Herrn Martin Gerhardt

Pascalstraße 100

70569 Stuttgart

München, 08.01.2001

Sehr geehrter Herr Gerhardt,

wir kennen uns nicht. Ich habe nicht einmal Ihre Adresse. Das Einzige, was ich von Ihnen weiß, habe ich aus einer IBM-Anzeige, die im Dezember letzten Jahres im Manager-Magazin stand. Vielleicht gibt es Sie ja nicht einmal, sondern Sie sind nur eine Kunstfigur der IBM-Werbeagentur. Ist aber auch nicht so wichtig, weil Sie stellvertretend sind für einen bestimmten Typ, der in der Branche heute vielfach anzutreffen ist: den E-Business-Menschen. Und weil Sie ein E-Business-Mensch sind, haben Sie auch ein E-Business-Motto. Das steht ebenfalls in der Anzeige und lautet: "Geschwindigkeit ist alles."

Geschwindigkeit ist alles! Das ist auch wieder so ein Sponti-Spruch der so genannten New Economy. Schnell ausgedacht, quick and dirty. Hört sich ja auch ganz gut an, so beim ersten Hören. Ist aber trotzdem dummes Zeug, wenn man drüber nachdenkt.

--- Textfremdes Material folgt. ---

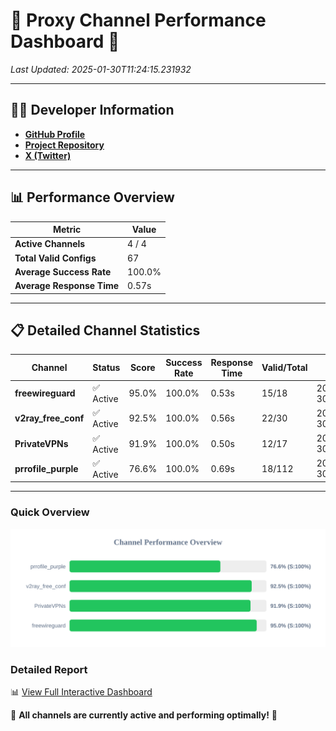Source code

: # 🌟 Proxy Channel Performance Dashboard 🌟

_Last Updated: 2025-01-30T11:24:15.231932_

---

## 👩‍💻 Developer Information

- **[GitHub Profile](https://github.com/4n0nymou3)**  
- **[Project Repository](https://github.com/4n0nymou3/multi-proxy-config-fetcher)**  
- **[X (Twitter)](https://x.com/4n0nymou3)**  

---

## 📊 Performance Overview

| Metric                | Value       |
|-----------------------|-------------|
| **Active Channels**   | 4 / 4       |
| **Total Valid Configs** | 67          |
| **Average Success Rate** | 100.0%      |
| **Average Response Time** | 0.57s       |

---

## 📋 Detailed Channel Statistics

| Channel          | Status     | Score  | Success Rate | Response Time | Valid/Total | Last Success               |
|------------------|------------|--------|--------------|---------------|-------------|----------------------------|
| **freewireguard**  | ✅ Active  | 95.0%  | 100.0% | 0.53s         | 15/18       | 2025-01-30T11:24:15.230146 |
| **v2ray_free_conf**  | ✅ Active  | 92.5%  | 100.0% | 0.56s         | 22/30       | 2025-01-30T11:24:14.135388 |
| **PrivateVPNs**  | ✅ Active  | 91.9%  | 100.0% | 0.50s         | 12/17       | 2025-01-30T11:24:14.674868 |
| **prrofile_purple**  | ✅ Active  | 76.6%  | 100.0% | 0.69s         | 18/112       | 2025-01-30T11:24:13.530991 |

---

### Quick Overview
<div align="center">
  <a href="https://raw.githubusercontent.com/nullluser/NullRepo/refs/heads/main/assets/channel_stats_chart.svg">
    <img src="https://raw.githubusercontent.com/nullluser/NullRepo/refs/heads/main/assets/channel_stats_chart.svg" alt="Source Performance Statistics" width="800">
  </a>
</div>

### Detailed Report
📊 [View Full Interactive Dashboard](https://htmlpreview.github.io/?https://github.com/nullluser/NullRepo/blob/main/assets/performance_report.html)

🎉 **All channels are currently active and performing optimally!** 🎉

Ich weiß ja nicht, ob Sie verheiratet sind oder eine Lebensgefährtin haben. Wenn ja, sollten Sie wissen, dass es da gewisse zärtliche Augenblicke gibt - Sie wissen schon, welche Augenblicke ich meine -, in denen Sie nicht mit besonders großer Begeisterung Ihrer Partnerin rechnen können, wenn sie nach dem Motto "Geschwindigkeit ist alles" vorgehen. Auch in manch anderen Situationen ist hohes Tempo kontraproduktiv. Beim Essen zum Beispiel: Hat Ihnen Ihre Mutter nicht immer wieder gepredigt, sie sollen nicht so schlingen? Wegen des anschließenden Magendrückens und weil's auch schlecht für die Verdauung sei? Oder beim Autofahren: Wer schnell fährt, ist zwar meistens früher am Ziel, aber manchmal auch früher auf dem Friedhof. Dort liegen ja bereits die ersten Unternehmen der sogenannten New Economy, weitere werden folgen.

Nein, Herr Gerhardt, Geschwindigkeit ist nicht alles. Sie ist wichtig, zweifellos, und es gibt Situationen, in denen Schnelligkeit entscheidet. Zum Beispiel beim 100-Meter-Wettlauf. Als generelles Leitmotiv, als generelles Handlungsmuster taugt Ihr Motto aber nicht. Es ist wie im Sport. Kondition, Leistungsfähigkeit oder neudeutsch Fitness, also die Grundvoraussetzung für sportlichen Erfolg, setzt sich aus vier Bausteinen zusammen: 1. Kraft, 2. Schnelligkeit, 3. Ausdauer und 4. Beweglichkeit. Nach meinem Eindruck gelten für Unternehmen dieselben Schwerpunkte, vielleicht sogar in noch höherem Maße.

Und dann haben wir über ein Kriterium noch gar nicht gesprochen: die Qualität. Wo taucht die Qualität bei Ihnen auf? Qualität bedeutet, nicht mit dem Erstbesten zufrieden zu sein, sondern erst mit dem Besten. Deshalb vertragen sich Qualität und Geschwindigkeit oftmals nicht. Qualität hat nicht nur ihren Preis, sondern braucht auch ihre Zeit. Und die wirkliche Kunst besteht darin, die optimale Balance zwischen Geschwindigkeit und Qualität zu finden.

Daher meine Empfehlung an alle New-Economisten und E-Business-Menschen: Lassen Sie sich Zeit, vor allem beim Denken. Denn gerade hier ist Geschwindigkeit nicht alles.